Storing and Retrieving Labeled Interval Data for Speech and Multimedia

Pierre Wellner

                        AT&T Labs -- Research
                       Florham Park, NJ 07932
                       pierre@research.att.com

Written communication is often stored and archived, but speech communication is rarely recorded, despite the fact that digital speech is not all that expensive to store. A year of telephone conversations, for example, can fit on a tape costing less than fifty dollars. Why not record all those phone calls? The reason most people don't record and keep gigabytes of speech is that there are no flexible, efficient ways to search through it, retrieve selected conversations, and then listen to them quickly. A solution to this problem will enable a wide range of applications and services, and it will involve integration of state-of-the-art technology from the fields of speech processing, information retrieval, and user-interface design.
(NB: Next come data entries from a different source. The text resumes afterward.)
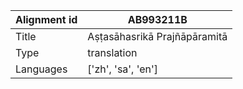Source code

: |Alignment id | AB993211B
| --- | --- 
|Title | Aṣṭasāhasrikā Prajñāpāramitā 
|Type | translation
|Languages | ['zh', 'sa', 'en']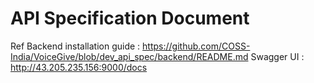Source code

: # API Specification Document

Ref Backend installation guide : https://github.com/COSS-India/VoiceGive/blob/dev_api_spec/backend/README.md
Swagger UI : http://43.205.235.156:9000/docs
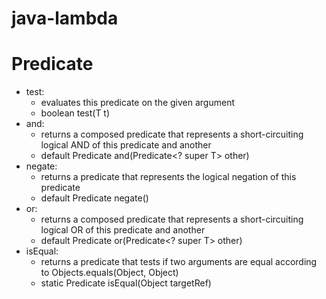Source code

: # java-lambda

# Predicate
 * test: 
   * evaluates this predicate on the given argument
   * boolean test(T t)
 * and:
   * returns a composed predicate that represents a short-circuiting logical AND of this predicate and another
   * default Predicate<T> and(Predicate<? super T> other)
 * negate:
   * returns a predicate that represents the logical negation of this predicate
   * default Predicate<T> negate()
 * or: 
   * returns a composed predicate that represents a short-circuiting logical OR of this predicate and another
   * default Predicate<T> or(Predicate<? super T> other)
 * isEqual:
   * returns a predicate that tests if two arguments are equal according to Objects.equals(Object, Object)
   * static <T> Predicate<T> isEqual(Object targetRef)
 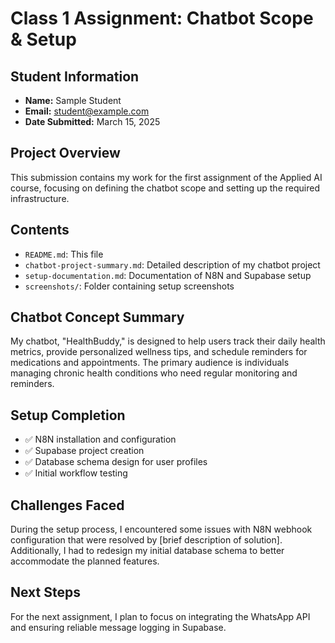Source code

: # Class 1 Assignment: Chatbot Scope & Setup

## Student Information
- **Name:** Sample Student
- **Email:** student@example.com
- **Date Submitted:** March 15, 2025

## Project Overview
This submission contains my work for the first assignment of the Applied AI course, focusing on defining the chatbot scope and setting up the required infrastructure.

## Contents
- `README.md`: This file
- `chatbot-project-summary.md`: Detailed description of my chatbot project
- `setup-documentation.md`: Documentation of N8N and Supabase setup
- `screenshots/`: Folder containing setup screenshots

## Chatbot Concept Summary
My chatbot, "HealthBuddy," is designed to help users track their daily health metrics, provide personalized wellness tips, and schedule reminders for medications and appointments. The primary audience is individuals managing chronic health conditions who need regular monitoring and reminders.

## Setup Completion
- ✅ N8N installation and configuration
- ✅ Supabase project creation
- ✅ Database schema design for user profiles
- ✅ Initial workflow testing

## Challenges Faced
During the setup process, I encountered some issues with N8N webhook configuration that were resolved by [brief description of solution]. Additionally, I had to redesign my initial database schema to better accommodate the planned features.

## Next Steps
For the next assignment, I plan to focus on integrating the WhatsApp API and ensuring reliable message logging in Supabase.
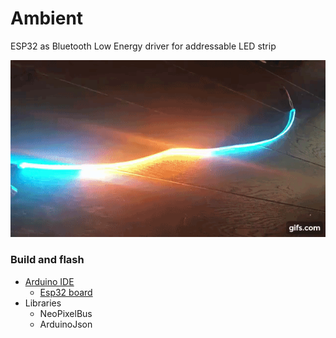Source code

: # Ambient
ESP32 as Bluetooth Low Energy driver for addressable LED strip

[![Demo](demo.gif)](https://youtu.be/h2NhbEp0c1Q)


### Build and flash
- [Arduino IDE](https://www.arduino.cc/en/software)
  + [Esp32 board](https://github.com/espressif/arduino-esp32#installation-instructions)
- Libraries
  + NeoPixelBus
  + ArduinoJson
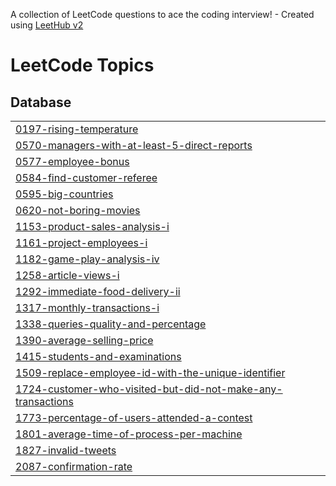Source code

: A collection of LeetCode questions to ace the coding interview! - Created using [LeetHub v2](https://github.com/arunbhardwaj/LeetHub-2.0)
<!---LeetCode Topics Start-->
# LeetCode Topics
## Database
|  |
| ------- |
| [0197-rising-temperature](https://github.com/muthukiaowen/LeetCode-Solutions/tree/master/0197-rising-temperature) |
| [0570-managers-with-at-least-5-direct-reports](https://github.com/muthukiaowen/LeetCode-Solutions/tree/master/0570-managers-with-at-least-5-direct-reports) |
| [0577-employee-bonus](https://github.com/muthukiaowen/LeetCode-Solutions/tree/master/0577-employee-bonus) |
| [0584-find-customer-referee](https://github.com/muthukiaowen/LeetCode-Solutions/tree/master/0584-find-customer-referee) |
| [0595-big-countries](https://github.com/muthukiaowen/LeetCode-Solutions/tree/master/0595-big-countries) |
| [0620-not-boring-movies](https://github.com/muthukiaowen/LeetCode-Solutions/tree/master/0620-not-boring-movies) |
| [1153-product-sales-analysis-i](https://github.com/muthukiaowen/LeetCode-Solutions/tree/master/1153-product-sales-analysis-i) |
| [1161-project-employees-i](https://github.com/muthukiaowen/LeetCode-Solutions/tree/master/1161-project-employees-i) |
| [1182-game-play-analysis-iv](https://github.com/muthukiaowen/LeetCode-Solutions/tree/master/1182-game-play-analysis-iv) |
| [1258-article-views-i](https://github.com/muthukiaowen/LeetCode-Solutions/tree/master/1258-article-views-i) |
| [1292-immediate-food-delivery-ii](https://github.com/muthukiaowen/LeetCode-Solutions/tree/master/1292-immediate-food-delivery-ii) |
| [1317-monthly-transactions-i](https://github.com/muthukiaowen/LeetCode-Solutions/tree/master/1317-monthly-transactions-i) |
| [1338-queries-quality-and-percentage](https://github.com/muthukiaowen/LeetCode-Solutions/tree/master/1338-queries-quality-and-percentage) |
| [1390-average-selling-price](https://github.com/muthukiaowen/LeetCode-Solutions/tree/master/1390-average-selling-price) |
| [1415-students-and-examinations](https://github.com/muthukiaowen/LeetCode-Solutions/tree/master/1415-students-and-examinations) |
| [1509-replace-employee-id-with-the-unique-identifier](https://github.com/muthukiaowen/LeetCode-Solutions/tree/master/1509-replace-employee-id-with-the-unique-identifier) |
| [1724-customer-who-visited-but-did-not-make-any-transactions](https://github.com/muthukiaowen/LeetCode-Solutions/tree/master/1724-customer-who-visited-but-did-not-make-any-transactions) |
| [1773-percentage-of-users-attended-a-contest](https://github.com/muthukiaowen/LeetCode-Solutions/tree/master/1773-percentage-of-users-attended-a-contest) |
| [1801-average-time-of-process-per-machine](https://github.com/muthukiaowen/LeetCode-Solutions/tree/master/1801-average-time-of-process-per-machine) |
| [1827-invalid-tweets](https://github.com/muthukiaowen/LeetCode-Solutions/tree/master/1827-invalid-tweets) |
| [2087-confirmation-rate](https://github.com/muthukiaowen/LeetCode-Solutions/tree/master/2087-confirmation-rate) |
<!---LeetCode Topics End-->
In the long term, vast amounts of speech and multimedia communication will be routinely recorded, just as both paper and electronic documents are archived today. User interfaces and technology for archival and access of these data will become critical to making it useful. At AT&T Labs - Research, we are investigating a number of applications that store and retrieve large amounts of speech and multimedia data. One key component of these systems is a database for storing and retrieving labeled interval data. These are data that describe properties about specific intervals within the speech or other multimedia stream. Examples include who is talking when, pauses in speech, telephone call-control data, video scene changes, and automatic speech-recognition output.

We call this component the IDB (for interval database), and this paper discusses the manner in which applications will make use of interval data, as well as the requirements that these applications will place on the IDB. We briefly describe and demonstrate two example applications: one for storing and retrieving conference-call recordings and another for storing and retrieving broadcast news television programs. We then discuss the CORBA API we have designed to support these types of applications and describe how we are implementing the IDB so that it will be capable of scaling up to the size and performance required of a fully deployed AT&T service.

Joint work with David Gibbon, Chris Macey, and David Weimer.